--- START ---

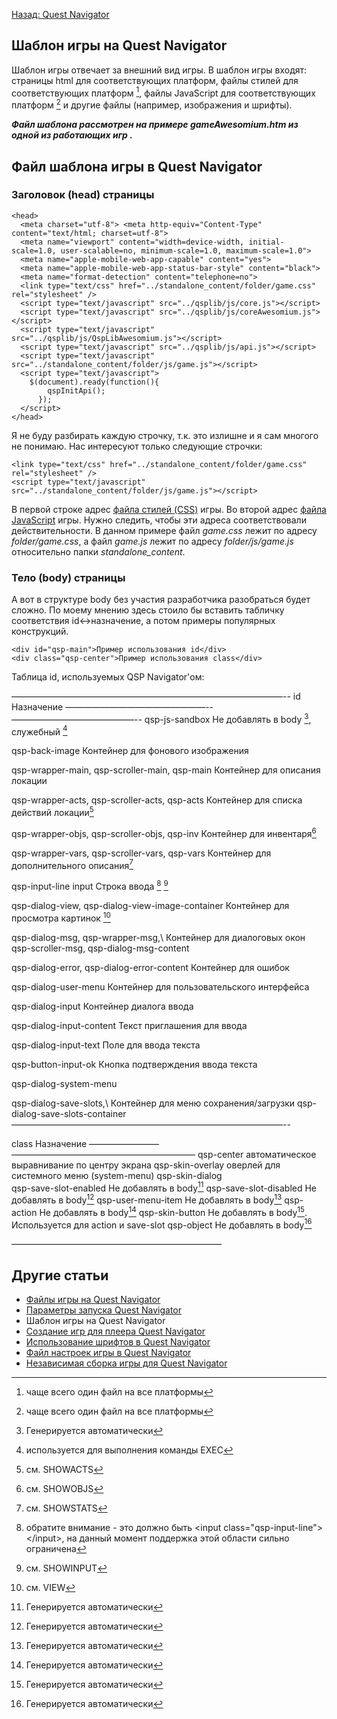 [Назад: Quest Navigator](../navigator)

## Шаблон игры на Quest Navigator

Шаблон игры отвечает за внешний вид игры. В шаблон игры входят: страницы html для соответствующих платформ, файлы стилей для соответствующих платформ [^1], файлы JavaScript для соответствующих платформ [^2] и другие файлы (например, изображения и шрифты).

***Файл шаблона рассмотрен на примере gameAwesomium.htm из одной из работающих игр .***

## Файл шаблона игры в Quest Navigator

### Заголовок (head) страницы

```html5
<head>
  <meta charset="utf-8"> <meta http-equiv="Content-Type" content="text/html; charset=utf-8">
  <meta name="viewport" content="width=device-width, initial-scale=1.0, user-scalable=no, minimum-scale=1.0, maximum-scale=1.0">
  <meta name="apple-mobile-web-app-capable" content="yes">
  <meta name="apple-mobile-web-app-status-bar-style" content="black">
  <meta name="format-detection" content="telephone=no">
  <link type="text/css" href="../standalone_content/folder/game.css" rel="stylesheet" />
  <script type="text/javascript" src="../qsplib/js/core.js"></script>
  <script type="text/javascript" src="../qsplib/js/coreAwesomium.js"></script>
  <script type="text/javascript" src="../qsplib/js/QspLibAwesomium.js"></script>
  <script type="text/javascript" src="../qsplib/js/api.js"></script>
  <script type="text/javascript" src="../standalone_content/folder/js/game.js"></script>
  <script type="text/javascript">
    $(document).ready(function(){
        qspInitApi();
      });
  </script>
</head>
```

Я не буду разбирать каждую строчку, т.к. это излишне и я сам многого не понимаю. Нас интересуют только следующие строчки:

```html5
<link type="text/css" href="../standalone_content/folder/game.css" rel="stylesheet" />
<script type="text/javascript" src="../standalone_content/folder/js/game.js"></script>
```

В первой строке адрес [файла стилей (CSS)](fajl_css_igry_v_quest_navigator) игры. Во второй адрес [файла JavaScript](fajl_js_igry_v_quest_navigator) игры. Нужно следить, чтобы эти адреса соответствовали действительности. В данном примере файл *game.css* лежит по адресу *folder/game.css*, а файл *game.js* лежит по адресу *folder/js/game.js* относительно папки *standalone_content*.

### Тело (body) страницы

А вот в структуре body без участия разработчика разобраться будет сложно. По моему мнению здесь стоило бы вставить табличку соответствия id\<-\>назначение, а потом примеры популярных конструкций.

    <div id="qsp-main">Пример использования id</div>
    <div class="qsp-center">Пример использования class</div>

Таблица id, используемых QSP Navigator\'ом:

  ———————————————————————————————--
  id                                                 Назначение
  ————————————————-- ——————————————--
  qsp-js-sandbox                                     Не добавлять в body [^3], служебный [^4]

  qsp-back-image                                     Контейнер для фонового изображения

  qsp-wrapper-main, qsp-scroller-main, qsp-main      Контейнер для описания локации

  qsp-wrapper-acts, qsp-scroller-acts, qsp-acts      Контейнер для списка действий локации[^5]

  qsp-wrapper-objs, qsp-scroller-objs, qsp-inv       Контейнер для инвентаря[^6]

  qsp-wrapper-vars, qsp-scroller-vars, qsp-vars      Контейнер для дополнительного описания[^7]

  qsp-input-line input                               Строка ввода [^8] [^9]

  qsp-dialog-view, qsp-dialog-view-image-container   Контейнер для просмотра картинок [^10]

  qsp-dialog-msg, qsp-wrapper-msg,\                  Контейнер для диалоговых окон
  qsp-scroller-msg, qsp-dialog-msg-content           

  qsp-dialog-error, qsp-dialog-error-content         Контейнер для ошибок

  qsp-dialog-user-menu                               Контейнер для пользовательского интерфейса

  qsp-dialog-input                                   Контейнер диалога ввода

  qsp-dialog-input-content                           Текст приглашения для ввода

  qsp-dialog-input-text                              Поле для ввода текста

  qsp-button-input-ok                                Кнопка подтверждения ввода текста

  qsp-dialog-system-menu                             

  qsp-dialog-save-slots,\                            Контейнер для меню сохранения/загрузки
  qsp-dialog-save-slots-container                    
  ———————————————————————————————--

  class                    Назначение
  ———————— —————————————————————
  qsp-center               автоматическое выравнивание по центру экрана
  qsp-skin-overlay         оверлей для системного меню (system-menu)
  qsp-skin-dialog          
  qsp-save-slot-enabled    Не добавлять в body[^11]
  qsp-save-slot-disabled   Не добавлять в body[^12]
  qsp-user-menu-item       Не добавлять в body[^13]
  qsp-action               Не добавлять в body[^14]
  qsp-skin-button          Не добавлять в body[^15]. Используется для action и save-slot
  qsp-object               Не добавлять в body[^16]

————————————————————————

## Другие статьи

*  [Файлы игры на Quest Navigator](navigator_game_files)
*  [Параметры запуска Quest Navigator](navigator_command_line)
*  Шаблон игры на Quest Navigator
*  [Создание игр для плеера Quest Navigator](sozdanie_igr_na_quest_navigator)
*  [Использование шрифтов в Quest Navigator](ispolzovanie_shriftov_v_quest_navigator)
*  [Файл настроек игры в Quest Navigator](fajl_nastroek_igry_v_quest_navigator)
*  [Независимая сборка игры для Quest Navigator](navigator_standalone)

[^1]: чаще всего один файл на все платформы

[^2]: чаще всего один файл на все платформы

[^3]: Генерируется автоматически

[^4]: используется для выполнения команды EXEC

[^5]: см. SHOWACTS

[^6]: см. SHOWOBJS

[^7]: см. SHOWSTATS

[^8]: обратите внимание - это должно быть \<input class="qsp-input-line"\> \</input\>, на данный момент поддержка этой области сильно ограничена

[^9]: см. SHOWINPUT

[^10]: см. VIEW

[^11]: Генерируется автоматически

[^12]: Генерируется автоматически

[^13]: Генерируется автоматически

[^14]: Генерируется автоматически

[^15]: Генерируется автоматически

[^16]: Генерируется автоматически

--- END ---

**Problem requirements**
Bring together all lines in the records where the word "class" is found.

**Answer box**
    <div class="qsp-center">Пример использования class</div>
  class                    Назначение
[^8]: обратите внимание - это должно быть \<input class="qsp-input-line"\> \</input\>, на данный момент поддержка этой области сильно ограничена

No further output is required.